Task directions | As the answer, give exactly the lines of the records below from the one with "0 * * * /bin/sh" through the one with "issue [#20779](https://github.com/gradle/gradle/issues/20779) on", ends included and pictures left out.

━━━

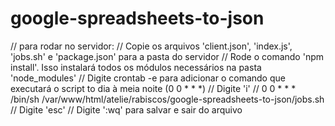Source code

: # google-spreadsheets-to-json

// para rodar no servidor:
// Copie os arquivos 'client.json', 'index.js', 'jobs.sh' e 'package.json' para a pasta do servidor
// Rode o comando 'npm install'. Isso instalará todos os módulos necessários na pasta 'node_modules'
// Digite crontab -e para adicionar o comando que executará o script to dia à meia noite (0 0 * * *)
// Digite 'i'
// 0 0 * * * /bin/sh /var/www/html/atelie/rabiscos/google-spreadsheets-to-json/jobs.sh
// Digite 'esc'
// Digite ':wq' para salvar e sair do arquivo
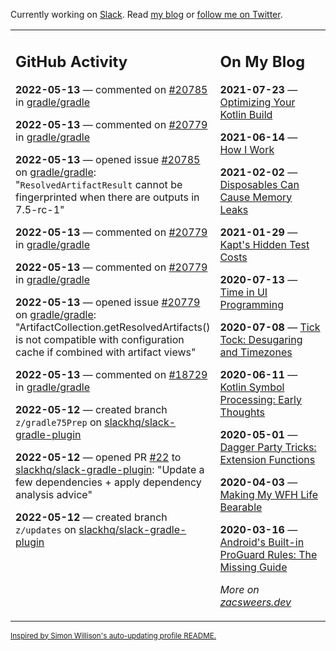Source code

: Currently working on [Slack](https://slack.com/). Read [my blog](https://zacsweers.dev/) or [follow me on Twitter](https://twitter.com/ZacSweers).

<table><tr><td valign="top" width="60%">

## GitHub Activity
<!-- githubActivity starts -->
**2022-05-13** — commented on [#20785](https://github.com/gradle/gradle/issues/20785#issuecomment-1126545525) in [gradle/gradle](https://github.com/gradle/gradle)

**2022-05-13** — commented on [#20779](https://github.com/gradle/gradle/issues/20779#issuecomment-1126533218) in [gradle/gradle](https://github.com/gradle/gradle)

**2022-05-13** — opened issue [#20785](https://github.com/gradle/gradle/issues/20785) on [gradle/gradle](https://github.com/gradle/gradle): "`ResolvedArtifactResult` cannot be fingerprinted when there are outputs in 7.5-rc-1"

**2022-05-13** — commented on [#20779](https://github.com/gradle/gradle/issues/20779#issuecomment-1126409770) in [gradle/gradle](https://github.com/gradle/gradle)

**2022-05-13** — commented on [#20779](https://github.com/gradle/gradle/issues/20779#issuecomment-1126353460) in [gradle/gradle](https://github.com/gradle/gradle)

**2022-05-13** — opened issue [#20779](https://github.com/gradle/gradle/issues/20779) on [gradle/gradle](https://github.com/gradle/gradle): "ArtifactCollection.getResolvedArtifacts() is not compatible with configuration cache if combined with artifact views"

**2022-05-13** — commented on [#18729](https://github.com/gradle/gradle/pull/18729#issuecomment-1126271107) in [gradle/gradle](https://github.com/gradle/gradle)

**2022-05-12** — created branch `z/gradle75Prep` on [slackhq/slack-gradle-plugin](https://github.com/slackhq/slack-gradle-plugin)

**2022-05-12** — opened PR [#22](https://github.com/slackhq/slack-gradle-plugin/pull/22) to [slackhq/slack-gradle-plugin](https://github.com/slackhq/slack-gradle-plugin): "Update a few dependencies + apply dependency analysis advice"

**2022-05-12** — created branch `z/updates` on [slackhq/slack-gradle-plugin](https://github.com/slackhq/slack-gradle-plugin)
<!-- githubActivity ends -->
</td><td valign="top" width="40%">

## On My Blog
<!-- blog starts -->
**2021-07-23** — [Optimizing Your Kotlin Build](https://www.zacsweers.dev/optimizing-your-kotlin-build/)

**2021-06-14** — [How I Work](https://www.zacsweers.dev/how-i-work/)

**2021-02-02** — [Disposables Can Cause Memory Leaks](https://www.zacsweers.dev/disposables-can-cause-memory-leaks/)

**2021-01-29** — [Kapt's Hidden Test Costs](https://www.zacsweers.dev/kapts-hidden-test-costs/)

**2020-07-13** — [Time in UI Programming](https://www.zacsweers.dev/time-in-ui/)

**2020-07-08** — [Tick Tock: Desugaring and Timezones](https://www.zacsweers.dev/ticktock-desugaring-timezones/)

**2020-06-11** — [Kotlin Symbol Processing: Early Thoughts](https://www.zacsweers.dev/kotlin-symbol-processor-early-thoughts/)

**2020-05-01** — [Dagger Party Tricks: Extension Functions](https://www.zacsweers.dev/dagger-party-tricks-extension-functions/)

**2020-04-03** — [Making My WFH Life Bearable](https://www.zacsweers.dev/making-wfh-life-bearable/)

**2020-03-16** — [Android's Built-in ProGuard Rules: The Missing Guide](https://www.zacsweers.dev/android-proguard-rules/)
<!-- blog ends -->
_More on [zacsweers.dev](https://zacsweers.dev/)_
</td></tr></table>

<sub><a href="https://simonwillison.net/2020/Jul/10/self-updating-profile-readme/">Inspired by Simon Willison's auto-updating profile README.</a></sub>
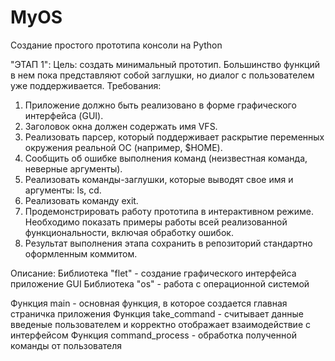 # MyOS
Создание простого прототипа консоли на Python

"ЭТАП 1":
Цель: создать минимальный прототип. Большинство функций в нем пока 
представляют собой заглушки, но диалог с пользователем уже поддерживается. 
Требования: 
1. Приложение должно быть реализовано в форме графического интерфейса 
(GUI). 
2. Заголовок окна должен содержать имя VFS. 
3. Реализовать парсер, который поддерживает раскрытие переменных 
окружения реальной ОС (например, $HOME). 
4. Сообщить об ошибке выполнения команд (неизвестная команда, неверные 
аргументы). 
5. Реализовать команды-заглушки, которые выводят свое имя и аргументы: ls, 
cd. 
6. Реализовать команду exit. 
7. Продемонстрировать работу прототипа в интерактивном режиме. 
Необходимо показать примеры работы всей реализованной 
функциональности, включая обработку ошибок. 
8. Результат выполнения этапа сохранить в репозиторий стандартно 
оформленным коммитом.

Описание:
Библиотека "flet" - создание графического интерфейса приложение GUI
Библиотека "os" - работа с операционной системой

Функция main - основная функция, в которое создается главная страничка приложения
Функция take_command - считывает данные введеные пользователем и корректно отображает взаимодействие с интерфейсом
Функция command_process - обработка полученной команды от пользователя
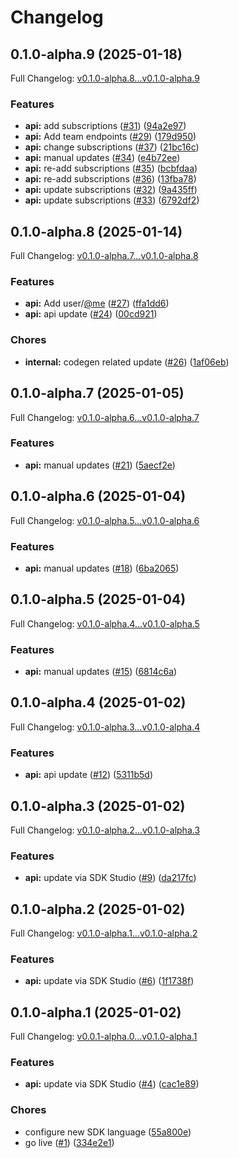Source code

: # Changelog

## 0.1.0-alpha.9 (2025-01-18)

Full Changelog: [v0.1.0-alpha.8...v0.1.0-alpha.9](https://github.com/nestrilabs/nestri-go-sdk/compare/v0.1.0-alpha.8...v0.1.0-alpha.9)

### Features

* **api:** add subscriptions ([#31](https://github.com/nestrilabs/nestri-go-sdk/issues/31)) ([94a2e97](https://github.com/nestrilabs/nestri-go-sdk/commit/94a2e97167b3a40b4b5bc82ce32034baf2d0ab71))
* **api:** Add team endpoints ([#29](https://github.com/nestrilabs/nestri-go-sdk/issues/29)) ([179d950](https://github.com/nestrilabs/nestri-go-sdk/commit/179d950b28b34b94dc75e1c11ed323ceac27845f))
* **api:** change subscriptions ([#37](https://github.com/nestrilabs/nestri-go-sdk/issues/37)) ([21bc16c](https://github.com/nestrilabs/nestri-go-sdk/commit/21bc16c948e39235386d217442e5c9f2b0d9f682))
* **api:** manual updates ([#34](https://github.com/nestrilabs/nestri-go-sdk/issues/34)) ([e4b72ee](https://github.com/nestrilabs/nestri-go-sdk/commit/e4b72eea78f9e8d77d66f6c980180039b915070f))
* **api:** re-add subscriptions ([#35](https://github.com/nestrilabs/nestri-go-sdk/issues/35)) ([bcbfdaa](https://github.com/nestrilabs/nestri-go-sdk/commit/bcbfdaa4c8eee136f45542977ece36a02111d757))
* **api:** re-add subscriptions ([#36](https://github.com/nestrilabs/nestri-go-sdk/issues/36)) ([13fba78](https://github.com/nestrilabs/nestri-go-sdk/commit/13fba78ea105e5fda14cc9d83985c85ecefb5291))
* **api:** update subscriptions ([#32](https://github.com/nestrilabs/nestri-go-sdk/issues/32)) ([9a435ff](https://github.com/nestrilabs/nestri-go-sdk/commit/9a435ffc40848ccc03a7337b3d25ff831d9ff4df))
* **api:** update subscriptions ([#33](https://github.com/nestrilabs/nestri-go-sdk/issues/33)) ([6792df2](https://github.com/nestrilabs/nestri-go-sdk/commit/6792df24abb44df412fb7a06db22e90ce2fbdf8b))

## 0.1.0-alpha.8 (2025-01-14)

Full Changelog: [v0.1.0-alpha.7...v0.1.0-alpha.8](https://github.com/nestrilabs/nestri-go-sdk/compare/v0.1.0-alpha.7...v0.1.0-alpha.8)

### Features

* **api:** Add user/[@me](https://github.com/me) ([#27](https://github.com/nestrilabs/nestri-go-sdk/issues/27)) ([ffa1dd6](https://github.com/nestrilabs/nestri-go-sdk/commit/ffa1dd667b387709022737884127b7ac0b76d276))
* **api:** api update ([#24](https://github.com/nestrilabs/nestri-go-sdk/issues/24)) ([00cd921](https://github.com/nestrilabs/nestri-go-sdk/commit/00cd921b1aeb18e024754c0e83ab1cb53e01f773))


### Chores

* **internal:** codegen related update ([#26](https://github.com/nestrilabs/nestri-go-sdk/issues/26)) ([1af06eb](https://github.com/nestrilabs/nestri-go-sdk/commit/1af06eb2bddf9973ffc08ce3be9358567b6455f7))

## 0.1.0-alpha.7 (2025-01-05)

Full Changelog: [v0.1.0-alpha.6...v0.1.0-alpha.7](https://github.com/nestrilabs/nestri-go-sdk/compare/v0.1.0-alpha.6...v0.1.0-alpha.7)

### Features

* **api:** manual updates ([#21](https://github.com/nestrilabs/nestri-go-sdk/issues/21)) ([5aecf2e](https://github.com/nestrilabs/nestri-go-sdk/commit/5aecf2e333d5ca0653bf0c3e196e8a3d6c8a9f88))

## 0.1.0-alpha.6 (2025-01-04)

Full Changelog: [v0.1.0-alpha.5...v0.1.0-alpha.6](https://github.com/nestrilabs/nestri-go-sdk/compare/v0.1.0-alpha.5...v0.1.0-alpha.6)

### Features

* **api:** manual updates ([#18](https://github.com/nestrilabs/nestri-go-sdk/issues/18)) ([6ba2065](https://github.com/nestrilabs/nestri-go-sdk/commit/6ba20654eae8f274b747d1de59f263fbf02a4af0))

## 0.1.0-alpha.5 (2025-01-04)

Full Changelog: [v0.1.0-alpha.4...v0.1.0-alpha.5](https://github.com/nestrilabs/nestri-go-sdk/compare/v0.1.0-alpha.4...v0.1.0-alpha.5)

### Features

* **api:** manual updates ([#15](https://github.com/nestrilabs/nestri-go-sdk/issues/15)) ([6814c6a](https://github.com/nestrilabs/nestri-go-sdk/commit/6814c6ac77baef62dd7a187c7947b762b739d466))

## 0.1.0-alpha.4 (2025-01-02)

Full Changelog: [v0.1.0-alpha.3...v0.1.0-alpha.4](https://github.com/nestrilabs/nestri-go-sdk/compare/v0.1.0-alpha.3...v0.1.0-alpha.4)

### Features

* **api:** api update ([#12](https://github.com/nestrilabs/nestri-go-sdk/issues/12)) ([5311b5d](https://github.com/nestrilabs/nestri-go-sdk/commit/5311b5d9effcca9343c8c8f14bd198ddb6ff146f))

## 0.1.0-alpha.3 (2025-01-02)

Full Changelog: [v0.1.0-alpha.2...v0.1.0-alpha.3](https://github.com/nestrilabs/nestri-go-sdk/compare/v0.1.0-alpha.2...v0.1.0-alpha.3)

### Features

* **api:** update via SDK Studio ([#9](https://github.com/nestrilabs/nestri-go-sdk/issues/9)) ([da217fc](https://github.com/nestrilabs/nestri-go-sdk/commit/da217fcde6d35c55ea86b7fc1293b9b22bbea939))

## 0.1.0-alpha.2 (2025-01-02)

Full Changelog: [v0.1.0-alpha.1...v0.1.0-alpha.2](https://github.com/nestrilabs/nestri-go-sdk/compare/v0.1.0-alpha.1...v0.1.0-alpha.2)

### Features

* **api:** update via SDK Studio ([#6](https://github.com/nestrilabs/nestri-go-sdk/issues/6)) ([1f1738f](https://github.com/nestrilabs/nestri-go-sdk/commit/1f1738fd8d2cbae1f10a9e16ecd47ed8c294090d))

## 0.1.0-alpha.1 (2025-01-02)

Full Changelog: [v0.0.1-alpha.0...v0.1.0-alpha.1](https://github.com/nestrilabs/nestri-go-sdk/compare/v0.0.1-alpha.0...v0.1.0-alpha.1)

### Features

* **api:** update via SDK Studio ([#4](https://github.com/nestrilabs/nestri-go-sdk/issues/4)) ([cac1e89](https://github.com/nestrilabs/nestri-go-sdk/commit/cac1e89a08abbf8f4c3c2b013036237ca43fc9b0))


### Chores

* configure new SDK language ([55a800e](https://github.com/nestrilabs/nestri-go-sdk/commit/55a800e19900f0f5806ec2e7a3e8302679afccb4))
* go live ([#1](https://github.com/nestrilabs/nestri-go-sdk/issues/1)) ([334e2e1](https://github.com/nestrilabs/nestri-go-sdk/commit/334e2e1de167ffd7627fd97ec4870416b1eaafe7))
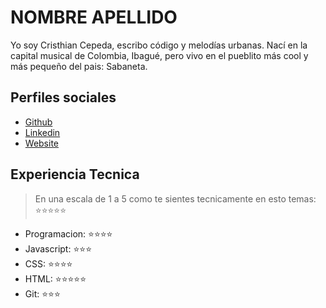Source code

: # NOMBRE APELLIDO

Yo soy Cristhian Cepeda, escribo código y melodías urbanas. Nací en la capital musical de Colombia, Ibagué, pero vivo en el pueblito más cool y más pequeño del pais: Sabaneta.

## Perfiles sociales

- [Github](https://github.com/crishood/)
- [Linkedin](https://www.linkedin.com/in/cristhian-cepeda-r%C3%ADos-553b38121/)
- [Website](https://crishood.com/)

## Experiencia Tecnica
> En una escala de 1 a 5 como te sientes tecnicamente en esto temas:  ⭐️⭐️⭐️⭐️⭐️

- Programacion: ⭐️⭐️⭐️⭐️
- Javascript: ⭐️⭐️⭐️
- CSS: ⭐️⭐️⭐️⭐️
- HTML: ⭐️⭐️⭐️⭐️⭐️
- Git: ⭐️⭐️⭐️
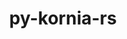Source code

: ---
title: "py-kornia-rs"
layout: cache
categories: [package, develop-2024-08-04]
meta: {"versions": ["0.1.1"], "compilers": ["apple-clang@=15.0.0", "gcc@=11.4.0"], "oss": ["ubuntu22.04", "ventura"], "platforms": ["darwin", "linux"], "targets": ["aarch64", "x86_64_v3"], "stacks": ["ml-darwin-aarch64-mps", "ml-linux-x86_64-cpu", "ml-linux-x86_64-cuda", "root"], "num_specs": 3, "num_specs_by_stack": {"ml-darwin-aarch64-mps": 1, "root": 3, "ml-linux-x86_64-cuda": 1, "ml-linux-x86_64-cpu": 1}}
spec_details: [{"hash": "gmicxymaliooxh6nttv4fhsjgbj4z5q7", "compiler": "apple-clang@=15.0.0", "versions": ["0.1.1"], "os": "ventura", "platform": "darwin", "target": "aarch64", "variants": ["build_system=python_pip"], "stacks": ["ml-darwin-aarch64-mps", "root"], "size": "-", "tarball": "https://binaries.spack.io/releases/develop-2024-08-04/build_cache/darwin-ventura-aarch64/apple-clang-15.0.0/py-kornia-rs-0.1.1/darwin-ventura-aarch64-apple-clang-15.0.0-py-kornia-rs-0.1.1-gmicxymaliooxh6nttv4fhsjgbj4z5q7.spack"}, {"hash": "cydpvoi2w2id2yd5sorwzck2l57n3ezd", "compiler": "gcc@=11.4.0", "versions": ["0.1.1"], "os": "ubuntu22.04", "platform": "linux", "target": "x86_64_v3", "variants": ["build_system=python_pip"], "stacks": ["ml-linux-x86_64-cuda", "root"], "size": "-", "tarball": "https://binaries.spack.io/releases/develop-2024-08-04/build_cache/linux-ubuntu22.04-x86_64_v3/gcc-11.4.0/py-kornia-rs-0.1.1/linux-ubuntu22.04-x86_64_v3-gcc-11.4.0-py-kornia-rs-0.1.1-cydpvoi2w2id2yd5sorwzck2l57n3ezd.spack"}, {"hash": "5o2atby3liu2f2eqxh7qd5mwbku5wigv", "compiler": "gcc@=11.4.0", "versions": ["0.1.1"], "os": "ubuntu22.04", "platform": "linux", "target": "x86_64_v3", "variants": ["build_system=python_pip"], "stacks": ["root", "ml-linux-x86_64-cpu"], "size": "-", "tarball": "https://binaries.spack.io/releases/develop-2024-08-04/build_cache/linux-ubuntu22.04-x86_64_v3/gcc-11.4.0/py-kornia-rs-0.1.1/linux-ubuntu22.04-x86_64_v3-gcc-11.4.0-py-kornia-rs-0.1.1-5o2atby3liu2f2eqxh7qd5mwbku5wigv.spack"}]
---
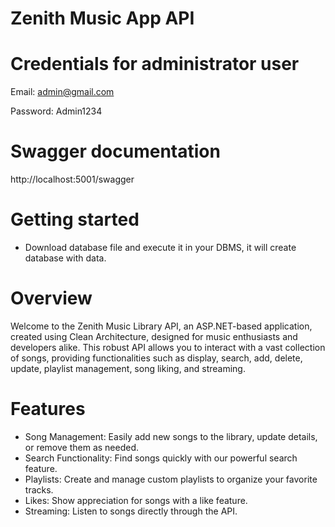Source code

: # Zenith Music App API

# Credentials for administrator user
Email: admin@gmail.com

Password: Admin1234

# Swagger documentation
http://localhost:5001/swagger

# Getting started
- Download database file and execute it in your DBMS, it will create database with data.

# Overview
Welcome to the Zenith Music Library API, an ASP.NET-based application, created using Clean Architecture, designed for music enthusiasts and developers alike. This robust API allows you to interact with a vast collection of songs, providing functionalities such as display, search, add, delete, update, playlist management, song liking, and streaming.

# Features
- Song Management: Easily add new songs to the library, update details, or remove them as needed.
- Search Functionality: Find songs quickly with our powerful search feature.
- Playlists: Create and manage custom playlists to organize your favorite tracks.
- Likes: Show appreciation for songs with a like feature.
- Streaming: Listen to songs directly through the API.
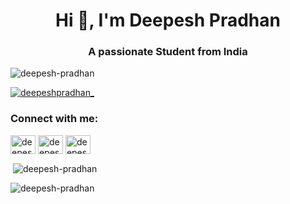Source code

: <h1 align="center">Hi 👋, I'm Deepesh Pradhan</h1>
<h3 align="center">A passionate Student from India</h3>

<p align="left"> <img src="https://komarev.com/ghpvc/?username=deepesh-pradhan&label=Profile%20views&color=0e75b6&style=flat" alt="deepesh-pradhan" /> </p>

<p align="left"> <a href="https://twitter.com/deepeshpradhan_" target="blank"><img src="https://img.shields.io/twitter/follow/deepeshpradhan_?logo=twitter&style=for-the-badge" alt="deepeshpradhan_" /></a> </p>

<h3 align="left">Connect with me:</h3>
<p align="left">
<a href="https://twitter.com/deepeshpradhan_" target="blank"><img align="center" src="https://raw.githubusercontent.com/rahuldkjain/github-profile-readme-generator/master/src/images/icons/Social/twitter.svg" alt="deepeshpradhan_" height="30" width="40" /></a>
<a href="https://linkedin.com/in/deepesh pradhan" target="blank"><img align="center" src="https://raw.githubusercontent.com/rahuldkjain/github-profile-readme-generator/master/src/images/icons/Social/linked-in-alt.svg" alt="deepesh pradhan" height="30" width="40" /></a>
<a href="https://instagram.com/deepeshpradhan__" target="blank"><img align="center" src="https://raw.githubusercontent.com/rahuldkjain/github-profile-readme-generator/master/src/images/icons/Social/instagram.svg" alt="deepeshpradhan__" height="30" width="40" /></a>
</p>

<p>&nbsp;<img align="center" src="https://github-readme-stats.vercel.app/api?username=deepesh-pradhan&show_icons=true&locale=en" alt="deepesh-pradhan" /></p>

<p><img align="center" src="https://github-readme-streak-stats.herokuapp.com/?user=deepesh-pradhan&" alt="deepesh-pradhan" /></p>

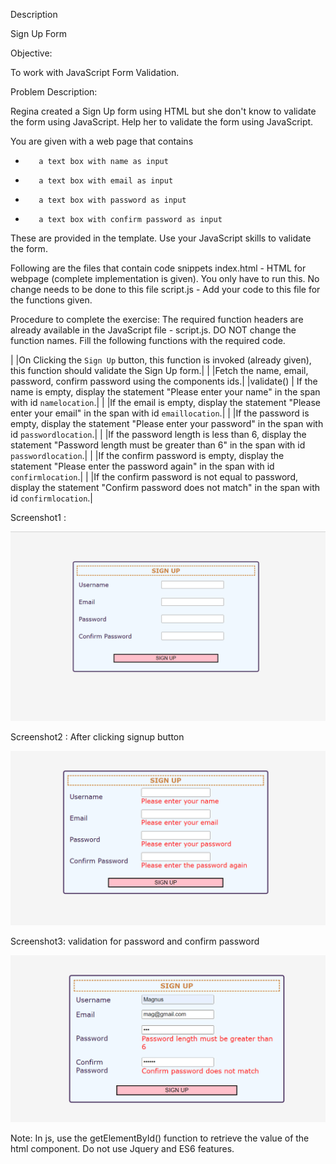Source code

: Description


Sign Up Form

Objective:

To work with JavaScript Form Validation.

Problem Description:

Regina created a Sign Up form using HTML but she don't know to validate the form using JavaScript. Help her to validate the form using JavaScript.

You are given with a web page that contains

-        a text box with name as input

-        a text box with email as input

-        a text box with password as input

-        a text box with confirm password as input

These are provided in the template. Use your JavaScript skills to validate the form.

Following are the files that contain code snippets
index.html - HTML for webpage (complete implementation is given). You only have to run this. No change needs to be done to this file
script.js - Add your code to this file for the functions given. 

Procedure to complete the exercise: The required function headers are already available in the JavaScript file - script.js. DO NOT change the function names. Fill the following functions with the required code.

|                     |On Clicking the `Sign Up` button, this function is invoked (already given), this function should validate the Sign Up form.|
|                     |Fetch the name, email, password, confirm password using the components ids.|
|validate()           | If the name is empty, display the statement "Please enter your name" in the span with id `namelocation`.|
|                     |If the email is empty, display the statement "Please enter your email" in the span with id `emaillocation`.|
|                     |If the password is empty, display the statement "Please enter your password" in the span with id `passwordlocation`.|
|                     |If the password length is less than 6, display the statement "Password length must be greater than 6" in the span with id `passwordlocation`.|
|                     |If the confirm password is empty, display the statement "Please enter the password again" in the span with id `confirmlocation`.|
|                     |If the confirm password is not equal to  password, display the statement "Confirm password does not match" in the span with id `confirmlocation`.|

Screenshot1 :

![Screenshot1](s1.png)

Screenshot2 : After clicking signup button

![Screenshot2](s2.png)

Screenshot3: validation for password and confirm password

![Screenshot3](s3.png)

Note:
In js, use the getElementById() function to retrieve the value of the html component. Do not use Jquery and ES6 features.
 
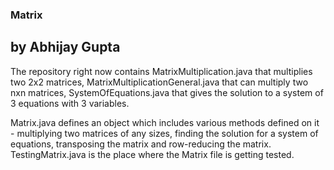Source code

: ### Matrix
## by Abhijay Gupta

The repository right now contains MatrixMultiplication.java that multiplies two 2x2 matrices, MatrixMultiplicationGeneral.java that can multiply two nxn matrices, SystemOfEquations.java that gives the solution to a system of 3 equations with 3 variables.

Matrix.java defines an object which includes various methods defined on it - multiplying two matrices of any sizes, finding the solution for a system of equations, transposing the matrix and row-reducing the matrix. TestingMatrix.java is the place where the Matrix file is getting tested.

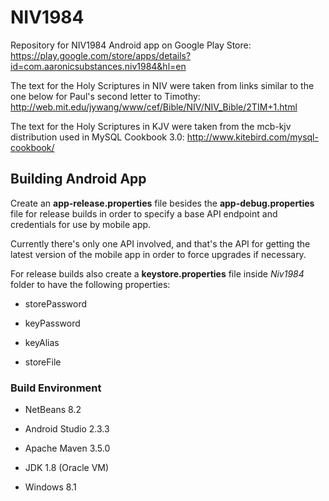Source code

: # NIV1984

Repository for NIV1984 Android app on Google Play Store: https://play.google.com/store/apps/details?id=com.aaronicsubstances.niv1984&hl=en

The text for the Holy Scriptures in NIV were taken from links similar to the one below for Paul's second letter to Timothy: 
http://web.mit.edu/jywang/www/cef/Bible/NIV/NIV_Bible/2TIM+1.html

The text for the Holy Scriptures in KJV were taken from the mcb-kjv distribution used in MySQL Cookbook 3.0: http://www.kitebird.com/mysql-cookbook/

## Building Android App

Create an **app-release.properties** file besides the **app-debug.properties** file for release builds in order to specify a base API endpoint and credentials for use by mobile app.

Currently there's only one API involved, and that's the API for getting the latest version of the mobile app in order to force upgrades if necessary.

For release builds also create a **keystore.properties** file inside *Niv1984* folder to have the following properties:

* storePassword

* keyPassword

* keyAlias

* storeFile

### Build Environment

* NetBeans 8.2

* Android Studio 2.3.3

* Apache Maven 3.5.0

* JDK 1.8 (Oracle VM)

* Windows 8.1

━━━

Result of this exercise |
// 0 0 * * * /bin/sh /var/www/html/atelie/rabiscos/google-spreadsheets-to-json/jobs.sh
// Digite 'esc'
// Digite ':wq' para salvar e sair do arquivo
Source code

: Currently working on [Slack](https://slack.com/). Read [my blog](https://zacsweers.dev/) or [follow me on Twitter](https://twitter.com/ZacSweers).

<table><tr><td valign="top" width="60%">

## GitHub Activity
<!-- githubActivity starts -->
**2022-05-13** — commented on [#20785](https://github.com/gradle/gradle/issues/20785#issuecomment-1126545525) in [gradle/gradle](https://github.com/gradle/gradle)

**2022-05-13** — commented on [#20779](https://github.com/gradle/gradle/issues/20779#issuecomment-1126533218) in [gradle/gradle](https://github.com/gradle/gradle)

**2022-05-13** — opened issue [#20785](https://github.com/gradle/gradle/issues/20785) on [gradle/gradle](https://github.com/gradle/gradle): "`ResolvedArtifactResult` cannot be fingerprinted when there are outputs in 7.5-rc-1"

**2022-05-13** — commented on [#20779](https://github.com/gradle/gradle/issues/20779#issuecomment-1126409770) in [gradle/gradle](https://github.com/gradle/gradle)

**2022-05-13** — commented on [#20779](https://github.com/gradle/gradle/issues/20779#issuecomment-1126353460) in [gradle/gradle](https://github.com/gradle/gradle)

**2022-05-13** — opened issue [#20779](https://github.com/gradle/gradle/issues/20779) on [gradle/gradle](https://github.com/gradle/gradle): "ArtifactCollection.getResolvedArtifacts() is not compatible with configuration cache if combined with artifact views"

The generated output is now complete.